O Público, que ontem aqui elogiei, apresenta hoje no seu espaço de opinião a última crónica de Joaquim Fidalgo.
Ter-lhe-á sido dito que seria tempo de partir.
Parece-me um passo em falso. Completamente em falso.
Parece-me que o Joaquim sairá – e ninguém teve a coragem de o dizer aos leitores senão o próprio – por razões que pouco ou nada terão a ver com a sua prosa, o seu texto, o seu olhar curioso. E isso é trágico para um jornal que precisa mesmo muito de se afirmar pela diferença qualitativa do que nos apresenta todos os dias.
Afastar o Joaquim Fidalgo é uma decisão editorial idiota mas é, igualmente, uma decisão comercial idiota (tendo em conta os esforços desenvolvidos para contratar ‘penas de registo diferente’).

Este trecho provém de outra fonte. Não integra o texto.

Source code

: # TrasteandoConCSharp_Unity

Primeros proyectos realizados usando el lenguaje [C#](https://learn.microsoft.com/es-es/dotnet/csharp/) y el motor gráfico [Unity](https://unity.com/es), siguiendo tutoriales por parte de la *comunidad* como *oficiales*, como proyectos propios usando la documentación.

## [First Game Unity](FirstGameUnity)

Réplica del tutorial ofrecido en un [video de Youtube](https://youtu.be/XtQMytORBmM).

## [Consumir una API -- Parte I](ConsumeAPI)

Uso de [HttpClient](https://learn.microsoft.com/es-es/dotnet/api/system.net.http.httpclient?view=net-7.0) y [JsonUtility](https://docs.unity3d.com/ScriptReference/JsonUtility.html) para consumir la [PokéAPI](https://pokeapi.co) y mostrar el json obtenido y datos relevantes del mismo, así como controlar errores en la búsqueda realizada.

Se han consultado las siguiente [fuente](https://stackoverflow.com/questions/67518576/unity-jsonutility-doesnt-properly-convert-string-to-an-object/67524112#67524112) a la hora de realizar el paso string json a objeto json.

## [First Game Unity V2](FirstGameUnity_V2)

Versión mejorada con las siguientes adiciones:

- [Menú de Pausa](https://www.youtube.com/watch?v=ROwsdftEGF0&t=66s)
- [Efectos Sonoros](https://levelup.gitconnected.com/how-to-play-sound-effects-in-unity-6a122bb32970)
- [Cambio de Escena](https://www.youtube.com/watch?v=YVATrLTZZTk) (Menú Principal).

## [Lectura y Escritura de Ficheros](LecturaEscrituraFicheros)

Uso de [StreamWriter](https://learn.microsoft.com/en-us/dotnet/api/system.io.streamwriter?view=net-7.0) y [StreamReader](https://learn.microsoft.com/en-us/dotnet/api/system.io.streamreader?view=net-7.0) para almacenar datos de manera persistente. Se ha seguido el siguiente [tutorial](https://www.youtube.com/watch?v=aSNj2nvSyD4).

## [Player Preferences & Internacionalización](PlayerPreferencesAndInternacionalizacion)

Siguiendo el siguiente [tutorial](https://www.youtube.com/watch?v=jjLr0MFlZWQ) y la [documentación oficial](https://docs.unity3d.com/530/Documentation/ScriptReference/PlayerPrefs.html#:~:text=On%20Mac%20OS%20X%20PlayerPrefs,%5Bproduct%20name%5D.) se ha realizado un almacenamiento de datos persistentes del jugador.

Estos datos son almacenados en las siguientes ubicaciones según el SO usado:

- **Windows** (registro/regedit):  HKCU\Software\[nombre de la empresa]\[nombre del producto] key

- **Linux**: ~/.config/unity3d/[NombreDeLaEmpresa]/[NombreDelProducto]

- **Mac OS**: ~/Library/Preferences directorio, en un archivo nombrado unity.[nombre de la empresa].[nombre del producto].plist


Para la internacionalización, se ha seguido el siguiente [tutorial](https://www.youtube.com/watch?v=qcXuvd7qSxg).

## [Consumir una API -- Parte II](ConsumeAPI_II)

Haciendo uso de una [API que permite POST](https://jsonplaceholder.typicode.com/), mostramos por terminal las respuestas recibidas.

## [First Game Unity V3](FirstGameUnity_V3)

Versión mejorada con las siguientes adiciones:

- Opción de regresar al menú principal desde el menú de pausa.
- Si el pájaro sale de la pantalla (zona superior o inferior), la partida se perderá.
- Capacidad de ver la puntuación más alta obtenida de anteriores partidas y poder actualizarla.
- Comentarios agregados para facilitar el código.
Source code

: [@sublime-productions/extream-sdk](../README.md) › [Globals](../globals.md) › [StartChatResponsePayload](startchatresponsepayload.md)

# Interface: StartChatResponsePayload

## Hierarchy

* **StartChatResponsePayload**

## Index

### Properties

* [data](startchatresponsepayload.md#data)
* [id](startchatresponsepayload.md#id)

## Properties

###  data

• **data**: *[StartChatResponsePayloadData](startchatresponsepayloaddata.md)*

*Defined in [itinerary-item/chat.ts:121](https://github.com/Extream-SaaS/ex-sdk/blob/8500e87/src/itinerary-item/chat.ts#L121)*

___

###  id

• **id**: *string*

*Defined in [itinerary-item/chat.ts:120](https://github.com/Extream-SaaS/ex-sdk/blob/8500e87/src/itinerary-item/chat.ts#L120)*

Não chega ter uma primeira página boa, de vez em quando.
É preciso mudar a atitude perante os leitores, é preciso mudar a visão do que é ‘estrategicamente correcto’.
Perder o Joaquim Fidalgo é sinal de alheamento completo.
A bem do Público e dos seus leitores, talvez seja tempo de partir, José Manuel Fernandes.

(Sendo amigo e companheiro de trabalho do Joaquim, tudo o que aqui disse enfermará de alguma natural parcialidade mas, ainda assim, aí fica).